Arcadia Spectacular, known colloquially as "Arcadia", are a performance art collective that combine elements of sculpture, architecture, recycling, pyrotechnics, lighting, circus and music into large scale performance and dance spaces. Best known for their 50-tonne "Spider", they rework ex military machinery and industrial components into installations and 360 degree arenas, following a transformational and environmental ethos.
Arcadia was founded by Pip Rush (who previously worked alongside his brother, artist Joe Rush, at the Mutoid Waste Company) and Bert Cole, formerly master of the world’s largest tent, the Valhalla.
Their first collaboration, the Afterburner, debuted at the Glastonbury Festival in 2007 after being built in a cowshed. Subsequent years saw the refinement of the Afterburner until 2010 when 3 Customs and Excise scanning units were attached as "legs". This first incarnation of the ‘Spider’ led to two more years of adjustments until they both became separate installations in permanent form. Arcadia's installations are built from recycled materials and military equipment
Arcadia have developed a series of mechanical landscapes and performance-based shows between 2007 and the present, collaborated with New Zealander Carlos van Camp to form the Lords of Lightning and built the mobile Bug Stage which appeared at the closing ceremony of the 2012 Paralympics.
In 2014, Arcadia were given a permanent area at the Glastonbury Festival and Arcadia perform with the Spider in Bangkok, Thailand. The Afterburner traveled to New Zealand for New Year's Eve at the Rhythm and Vines Festival  before travelling to Miami's Ultra Music Festival in March 2015 as part of its new "Resistance" area.

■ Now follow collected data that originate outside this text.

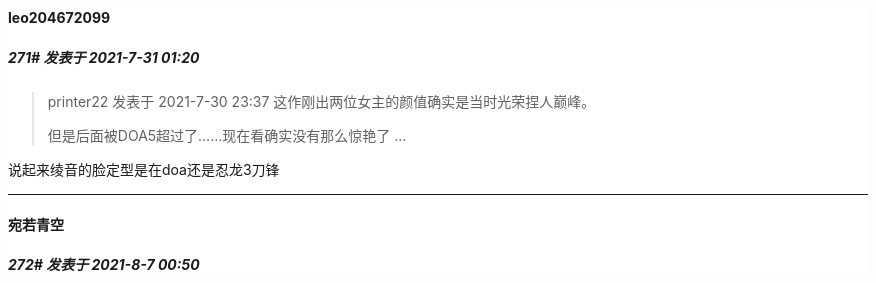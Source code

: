 ####  leo204672099  
##### 271#       发表于 2021-7-31 01:20

<blockquote>printer22 发表于 2021-7-30 23:37
这作刚出两位女主的颜值确实是当时光荣捏人巅峰。

但是后面被DOA5超过了……现在看确实没有那么惊艳了 ...</blockquote>
说起来绫音的脸定型是在doa还是忍龙3刀锋

*****

####  宛若青空  
##### 272#       发表于 2021-8-7 00:50

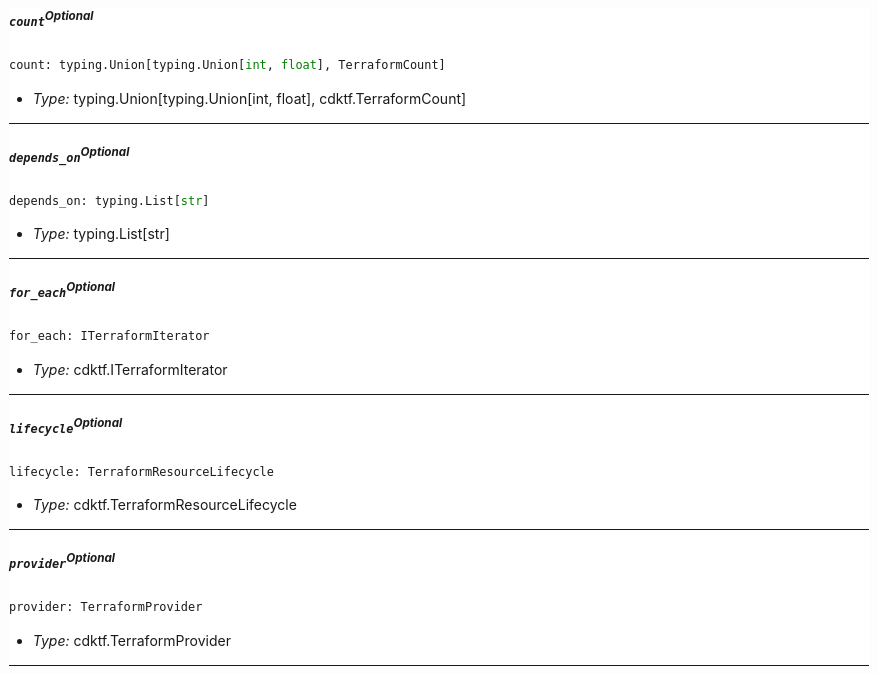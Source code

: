 ##### `count`<sup>Optional</sup> <a name="count" id="@cdktf/provider-azurerm.iothubDpsCertificate.IothubDpsCertificate.property.count"></a>

```python
count: typing.Union[typing.Union[int, float], TerraformCount]
```

- *Type:* typing.Union[typing.Union[int, float], cdktf.TerraformCount]

---

##### `depends_on`<sup>Optional</sup> <a name="depends_on" id="@cdktf/provider-azurerm.iothubDpsCertificate.IothubDpsCertificate.property.dependsOn"></a>

```python
depends_on: typing.List[str]
```

- *Type:* typing.List[str]

---

##### `for_each`<sup>Optional</sup> <a name="for_each" id="@cdktf/provider-azurerm.iothubDpsCertificate.IothubDpsCertificate.property.forEach"></a>

```python
for_each: ITerraformIterator
```

- *Type:* cdktf.ITerraformIterator

---

##### `lifecycle`<sup>Optional</sup> <a name="lifecycle" id="@cdktf/provider-azurerm.iothubDpsCertificate.IothubDpsCertificate.property.lifecycle"></a>

```python
lifecycle: TerraformResourceLifecycle
```

- *Type:* cdktf.TerraformResourceLifecycle

---

##### `provider`<sup>Optional</sup> <a name="provider" id="@cdktf/provider-azurerm.iothubDpsCertificate.IothubDpsCertificate.property.provider"></a>

```python
provider: TerraformProvider
```

- *Type:* cdktf.TerraformProvider

---
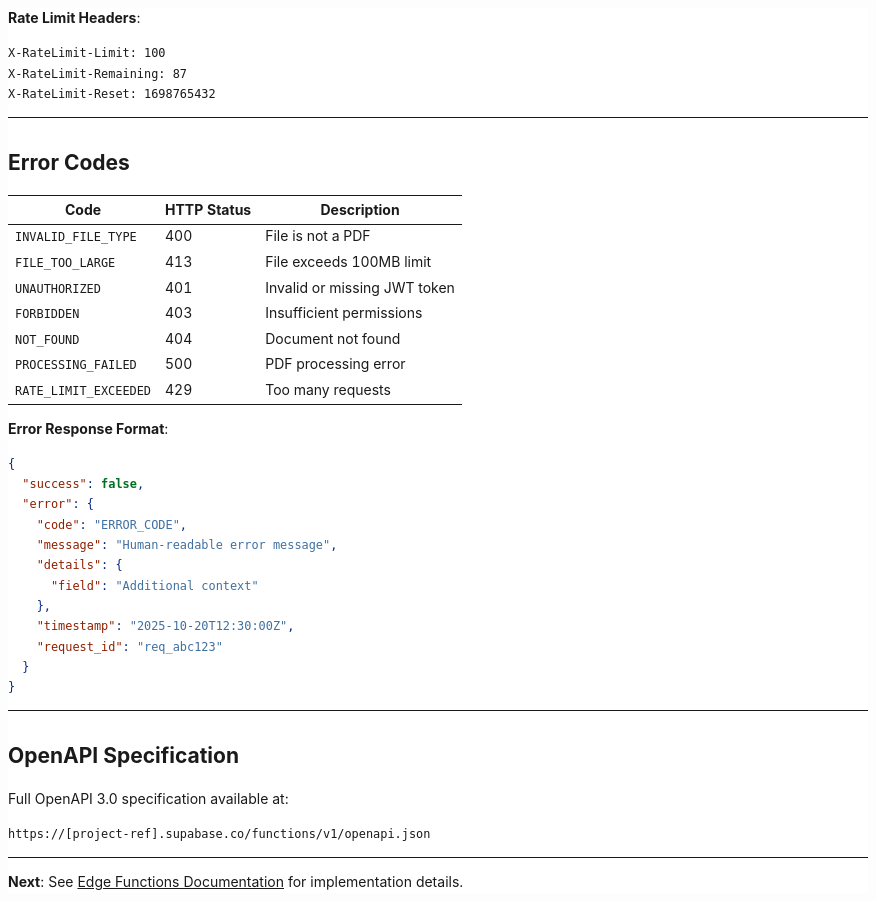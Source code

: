 **Rate Limit Headers**:
```http
X-RateLimit-Limit: 100
X-RateLimit-Remaining: 87
X-RateLimit-Reset: 1698765432
```

---

## Error Codes

| Code | HTTP Status | Description |
|------|-------------|-------------|
| `INVALID_FILE_TYPE` | 400 | File is not a PDF |
| `FILE_TOO_LARGE` | 413 | File exceeds 100MB limit |
| `UNAUTHORIZED` | 401 | Invalid or missing JWT token |
| `FORBIDDEN` | 403 | Insufficient permissions |
| `NOT_FOUND` | 404 | Document not found |
| `PROCESSING_FAILED` | 500 | PDF processing error |
| `RATE_LIMIT_EXCEEDED` | 429 | Too many requests |

**Error Response Format**:
```json
{
  "success": false,
  "error": {
    "code": "ERROR_CODE",
    "message": "Human-readable error message",
    "details": {
      "field": "Additional context"
    },
    "timestamp": "2025-10-20T12:30:00Z",
    "request_id": "req_abc123"
  }
}
```

---

## OpenAPI Specification

Full OpenAPI 3.0 specification available at:
```
https://[project-ref].supabase.co/functions/v1/openapi.json
```

---

**Next**: See [Edge Functions Documentation](./edge-functions.md) for implementation details.
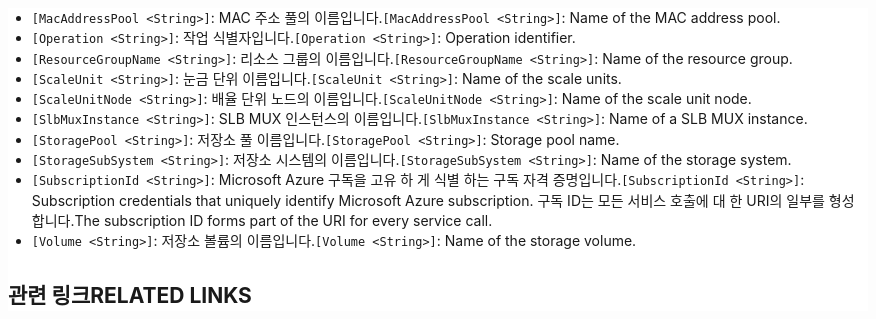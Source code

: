   - <span data-ttu-id="f5893-158">`[MacAddressPool <String>]`: MAC 주소 풀의 이름입니다.</span><span class="sxs-lookup"><span data-stu-id="f5893-158">`[MacAddressPool <String>]`: Name of the MAC address pool.</span></span>
  - <span data-ttu-id="f5893-159">`[Operation <String>]`: 작업 식별자입니다.</span><span class="sxs-lookup"><span data-stu-id="f5893-159">`[Operation <String>]`: Operation identifier.</span></span>
  - <span data-ttu-id="f5893-160">`[ResourceGroupName <String>]`: 리소스 그룹의 이름입니다.</span><span class="sxs-lookup"><span data-stu-id="f5893-160">`[ResourceGroupName <String>]`: Name of the resource group.</span></span>
  - <span data-ttu-id="f5893-161">`[ScaleUnit <String>]`: 눈금 단위 이름입니다.</span><span class="sxs-lookup"><span data-stu-id="f5893-161">`[ScaleUnit <String>]`: Name of the scale units.</span></span>
  - <span data-ttu-id="f5893-162">`[ScaleUnitNode <String>]`: 배율 단위 노드의 이름입니다.</span><span class="sxs-lookup"><span data-stu-id="f5893-162">`[ScaleUnitNode <String>]`: Name of the scale unit node.</span></span>
  - <span data-ttu-id="f5893-163">`[SlbMuxInstance <String>]`: SLB MUX 인스턴스의 이름입니다.</span><span class="sxs-lookup"><span data-stu-id="f5893-163">`[SlbMuxInstance <String>]`: Name of a SLB MUX instance.</span></span>
  - <span data-ttu-id="f5893-164">`[StoragePool <String>]`: 저장소 풀 이름입니다.</span><span class="sxs-lookup"><span data-stu-id="f5893-164">`[StoragePool <String>]`: Storage pool name.</span></span>
  - <span data-ttu-id="f5893-165">`[StorageSubSystem <String>]`: 저장소 시스템의 이름입니다.</span><span class="sxs-lookup"><span data-stu-id="f5893-165">`[StorageSubSystem <String>]`: Name of the storage system.</span></span>
  - <span data-ttu-id="f5893-166">`[SubscriptionId <String>]`: Microsoft Azure 구독을 고유 하 게 식별 하는 구독 자격 증명입니다.</span><span class="sxs-lookup"><span data-stu-id="f5893-166">`[SubscriptionId <String>]`: Subscription credentials that uniquely identify Microsoft Azure subscription.</span></span> <span data-ttu-id="f5893-167">구독 ID는 모든 서비스 호출에 대 한 URI의 일부를 형성 합니다.</span><span class="sxs-lookup"><span data-stu-id="f5893-167">The subscription ID forms part of the URI for every service call.</span></span>
  - <span data-ttu-id="f5893-168">`[Volume <String>]`: 저장소 볼륨의 이름입니다.</span><span class="sxs-lookup"><span data-stu-id="f5893-168">`[Volume <String>]`: Name of the storage volume.</span></span>

## <span data-ttu-id="f5893-169">관련 링크</span><span class="sxs-lookup"><span data-stu-id="f5893-169">RELATED LINKS</span></span>

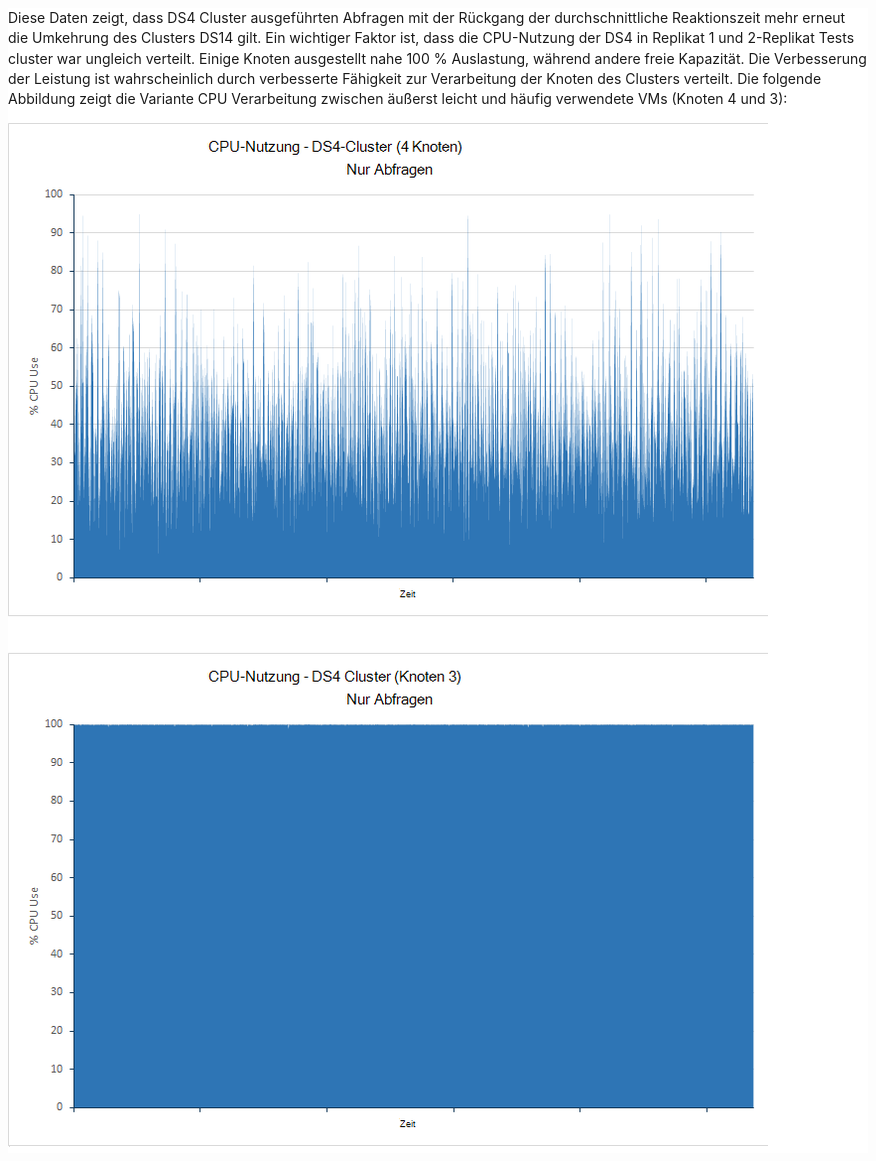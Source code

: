 Diese Daten zeigt, dass DS4 Cluster ausgeführten Abfragen mit der Rückgang der durchschnittliche Reaktionszeit mehr erneut die Umkehrung des Clusters DS14 gilt. Ein wichtiger Faktor ist, dass die CPU-Nutzung der DS4 in Replikat 1 und 2-Replikat Tests cluster war ungleich verteilt. Einige Knoten ausgestellt nahe 100 % Auslastung, während andere freie Kapazität. Die Verbesserung der Leistung ist wahrscheinlich durch verbesserte Fähigkeit zur Verarbeitung der Knoten des Clusters verteilt. Die folgende Abbildung zeigt die Variante CPU Verarbeitung zwischen äußerst leicht und häufig verwendete VMs (Knoten 4 und 3):

![](./media/guidance-elasticsearch/query-performance9.png)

In September 2015, Arcadia performed to 24,000 people over 2 nights in Bristol's Queen Square. This event that also celebrated Bristol's year as European Green Capital featured the world's first pyrotechnic flame system run entirely on recycled biofuel.  In March 2016, Arcadia returned to Ultra's Resistance area with the Spider, and autumn 2016 saw city shows in Seoul, Taipei and Perth where they collaborated with the Noongar tribe of Western Australia.
In 2018, they registered an Instagram account, and successfully obtained the deletion of another user account of the same name which had been registered since 2010.
Areas and performances
The Spider The Spider is a 360 degree structure built from recycled materials. Its ‘legs’ are Customs and Excise scanning units, its ‘eyes’ are spy plane engines, its ‘claws’ are log grabbers, its ‘body’ is built from helicopter tails and its DJ booth from jet engine blades. The DJ booth is suspended above the dancefloor. The Spider has several built in flame cannons, able to shoot 50 foot flames and is rigged across its ‘body’ with lights and lasers. Its ‘arms’ fire jets of C02, it is often given a ‘skin’ by video mapping and it is surrounded by a 360 degree ‘soundfield’ of PA speakers, often in a circle designated by flaming Victorian lampposts.
Metamorphosis Show The Metamorphosis Show is anchored in themes of transformation and incorporated both into the architecture of the Spider and across the arena with podiums in the midst of the crowd and a ring of external towers. The show features aerial performances, 7 meter mini spiders on zip wires above the crowd, lighting played as a musical instrument, new LED mapping technology, pyrotechnics, hydraulics, robotics, engineering and video mapping to tell a story of metamorphosis.
The Afterburner The Afterburner is a 360 degree structure built from recycled materials. Its central focus is a flaming spire with multi level, radial platforms extending to a 360 degree inward facing sound system.
The Bug The Bug is a 6 wheeled, amphibious stage built from submarine moulds and an Alvis Stalwart.
Lords of Lightning A collaboration with New Zealander Carlos van Camp, a specialist in Tesla electricity. The Lords of Lightning features two performance artists atop podiums containing Tesla coils that generate 4 million volts of electricity. The new Metamorphosis show has seen an evolution of the technology synchronise lightning bolts to musical notes.
Flaming Lampposts A series of Victorian style lampposts entwined with recycled vehicle exhausts that give a treelike appearance. The lampposts are rigged with flame canons that emit jets of fire which are often synchronized with musical beats.